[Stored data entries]
- Opening Delimiter -
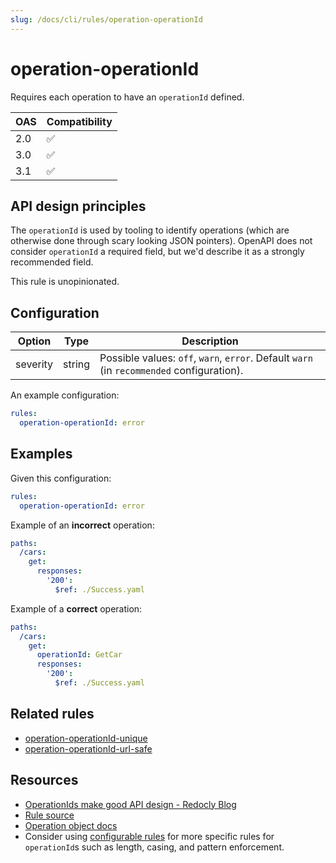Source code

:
 ```yaml
---
slug: /docs/cli/rules/operation-operationId
---
```


# operation-operationId

Requires each operation to have an `operationId` defined.

| OAS | Compatibility |
| --- | ------------- |
| 2.0 | ✅            |
| 3.0 | ✅            |
| 3.1 | ✅            |

## API design principles

The `operationId` is used by tooling to identify operations (which are otherwise done through scary looking JSON pointers).
OpenAPI does not consider `operationId` a required field, but we'd describe it as a strongly recommended field.

This rule is unopinionated.

## Configuration

| Option   | Type   | Description                                                                               |
| -------- | ------ | ----------------------------------------------------------------------------------------- |
| severity | string | Possible values: `off`, `warn`, `error`. Default `warn` (in `recommended` configuration). |

An example configuration:

```yaml
rules:
  operation-operationId: error
```

## Examples

Given this configuration:

```yaml
rules:
  operation-operationId: error
```

Example of an **incorrect** operation:

```yaml
paths:
  /cars:
    get:
      responses:
        '200':
          $ref: ./Success.yaml
```

Example of a **correct** operation:

```yaml
paths:
  /cars:
    get:
      operationId: GetCar
      responses:
        '200':
          $ref: ./Success.yaml
```

## Related rules

- [operation-operationId-unique](./operation-operationId-unique.md)
- [operation-operationId-url-safe](./operation-operationId-url-safe.md)

## Resources

- [OperationIds make good API design - Redocly Blog](https://redocly.com/blog/operationid-is-api-design/)
- [Rule source](https://github.com/Redocly/redocly-cli/blob/main/packages/core/src/rules/common/operation-operationId.ts)
- [Operation object docs](https://redocly.com/docs/openapi-visual-reference/operation/)
- Consider using [configurable rules](./configurable-rules.md) for more specific rules for `operationId`s such as length, casing, and pattern enforcement.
- Closing Delimiter -
● **What the task asks**:
In the copy, keep every line of the data above exactly and drop each picture.

● **Written response**:
Source code

:
 ```yaml
---
slug: /docs/cli/rules/operation-operationId
---
```


# operation-operationId

Requires each operation to have an `operationId` defined.

| OAS | Compatibility |
| --- | ------------- |
| 2.0 | ✅            |
| 3.0 | ✅            |
| 3.1 | ✅            |

## API design principles

The `operationId` is used by tooling to identify operations (which are otherwise done through scary looking JSON pointers).
OpenAPI does not consider `operationId` a required field, but we'd describe it as a strongly recommended field.

This rule is unopinionated.

## Configuration

| Option   | Type   | Description                                                                               |
| -------- | ------ | ----------------------------------------------------------------------------------------- |
| severity | string | Possible values: `off`, `warn`, `error`. Default `warn` (in `recommended` configuration). |

An example configuration:

```yaml
rules:
  operation-operationId: error
```

## Examples

Given this configuration:

```yaml
rules:
  operation-operationId: error
```

Example of an **incorrect** operation:

```yaml
paths:
  /cars:
    get:
      responses:
        '200':
          $ref: ./Success.yaml
```

Example of a **correct** operation:

```yaml
paths:
  /cars:
    get:
      operationId: GetCar
      responses:
        '200':
          $ref: ./Success.yaml
```

## Related rules

- [operation-operationId-unique](./operation-operationId-unique.md)
- [operation-operationId-url-safe](./operation-operationId-url-safe.md)

## Resources

- [OperationIds make good API design - Redocly Blog](https://redocly.com/blog/operationid-is-api-design/)
- [Rule source](https://github.com/Redocly/redocly-cli/blob/main/packages/core/src/rules/common/operation-operationId.ts)
- [Operation object docs](https://redocly.com/docs/openapi-visual-reference/operation/)
- Consider using [configurable rules](./configurable-rules.md) for more specific rules for `operationId`s such as length, casing, and pattern enforcement.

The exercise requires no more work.